The FAA began investigating Moog parts in March 2016 after Shi, a former Moog supply chain manager for Far East Asia, ed its whistleblower hotline, according to Shi and copies of emails between him and the regulator.
Shi had previously raised concerns at Moog about Suzhou New Hongji Precision Parts Co Ltd (NHJ), a supplier he said had faked certificates, outsourced work and used substitute material without Moog’s knowledge, according to copies of emails between Shi and his colleagues seen by Reuters. Reuters was unable to independently verify Shi’s claims.
Prompted by Shi’s concerns, Moog’s Shanghai-based supplier quality engineering (SQE) team carried out an internal probe into NHJ in August-September 2015, and found NHJ tried to fake a certificate for parts supplied to Moog, and outsourced manufacturing to a second-tier supplier, without telling Moog, internal emails show. It was not clear from the company emails which parts the certificate was for. Reuters could not determine why NHJ would do this.
“This is desperately frustrating and really means that one of the target growth suppliers in China cannot be trusted,” an SQE manager wrote in an Aug. 25 email. In its report, the FAA concluded that NHJ outsourced parts to an unapproved supplier, and a subcontractor fabricated production records and did not follow required manufacturing processes. The FAA did not concur with Shi’s allegations that NHJ used unapproved substitute material to make parts for Moog.

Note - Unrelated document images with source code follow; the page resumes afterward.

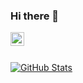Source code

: ### Hi there 👋

<!--
**marojor/marojor** is a ✨ _special_ ✨ repository because its `README.md` (this file) appears on your GitHub profile.

Here are some ideas to get you started:

- 🔭 I’m currently working on ...
- 🌱 I’m currently learning ...
- 👯 I’m looking to collaborate on ...
- 🤔 I’m looking for help with ...
- 💬 Ask me about ...
- 📫 How to reach me: ...
- 😄 Pronouns: ...
- ⚡ Fun fact: ...
-->

<a href="https://www.linkedin.com/in/jmaroto/">
  <img align="left" alt="Jorges's LinkedIN" width="22px" src="https://cdn.jsdelivr.net/npm/simple-icons@v3/icons/linkedin.svg" />
</a>
<br /><br />

[![GitHub Stats](https://github-readme-stats.vercel.app/api?username=marojor&show_icons=true)](https://github.com/marojor)
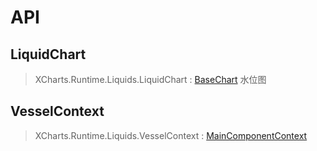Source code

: # API

## LiquidChart

> XCharts.Runtime.Liquids.LiquidChart : [BaseChart](https://xcharts-team.github.io/docs/api#basechart)
水位图

## VesselContext

> XCharts.Runtime.Liquids.VesselContext : [MainComponentContext](https://xcharts-team.github.io/docs/api#maincomponentcontext)

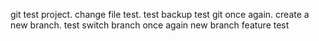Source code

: git test project.
change file test.
test backup
test git once again.
create a new branch.
test switch branch once again
new branch feature test 
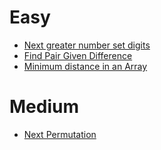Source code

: # Easy
- [Next greater number set digits](https://www.geeksforgeeks.org/problems/next-greater-number-set-digits3503/1)
- [Find Pair Given Difference](https://www.geeksforgeeks.org/problems/find-pair-given-difference1559/1?itm_source=geeksforgeeks&itm_medium=article&itm_campaign=practice_card)
- [Minimum distance in an Array](https://www.geeksforgeeks.org/problems/minimum-distance-between-two-numbers/1)

# Medium
- [Next Permutation](https://www.geeksforgeeks.org/problems/next-permutation5226/1?itm_source=geeksforgeeks&itm_medium=article&itm_campaign=practice_card)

The FAA report also said the subcontractor, Nantong Shenhai Industrial Technology, which was responsible for coating parts with cadmium, baked parts for half the time it should have, and fabricated a production record.
NHJ general manager Li Jian denied the company committed the violations detailed in Moog’s internal emails or the FAA report. “They never mentioned these things to us during the check,” Li told Reuters. “Moog should have used official means to notify us, but we’ve not received any notification from Moog or the FAA.”
Moog says it doesn’t comment on its communications with suppliers. The FAA did not respond to a request for comment.
Cheng Daoguang, executive director at Nantong Shenhai, told Reuters: “Shenhai did not fabricate production process records and did not receive any visits or audits from the FAA.” He said the company processed parts for NHJ between February-June 2015.
Cheng said neither NHJ nor Moog gave clear instructions on which standards to follow, and Shenhai only learned it should have baked parts for longer during a subsequent visit by Shi in August 2015. NHJ’s Li declined to comment on the issues at Shenhai.
Shi said he approached the FAA after he was laid off by Moog. The company says Shi’s employment was ended as part of a “previously communicated global reorganization”, and was not related to him raising issues about the supplier’s quality.
“Mr. Shi did not expose anything that others within Moog’s supply chain organization were not or had not already responded to as part of the normal supply chain management process,” it said.
Shi says he has filed a complaint to the U.S. Department of Labor’s Occupational Safety and Health Administration against his dismissal by Moog on the grounds he was a whistleblower. A U.S. judge turned that down last month, saying he lacked jurisdiction. Shi says he is appealing that ruling.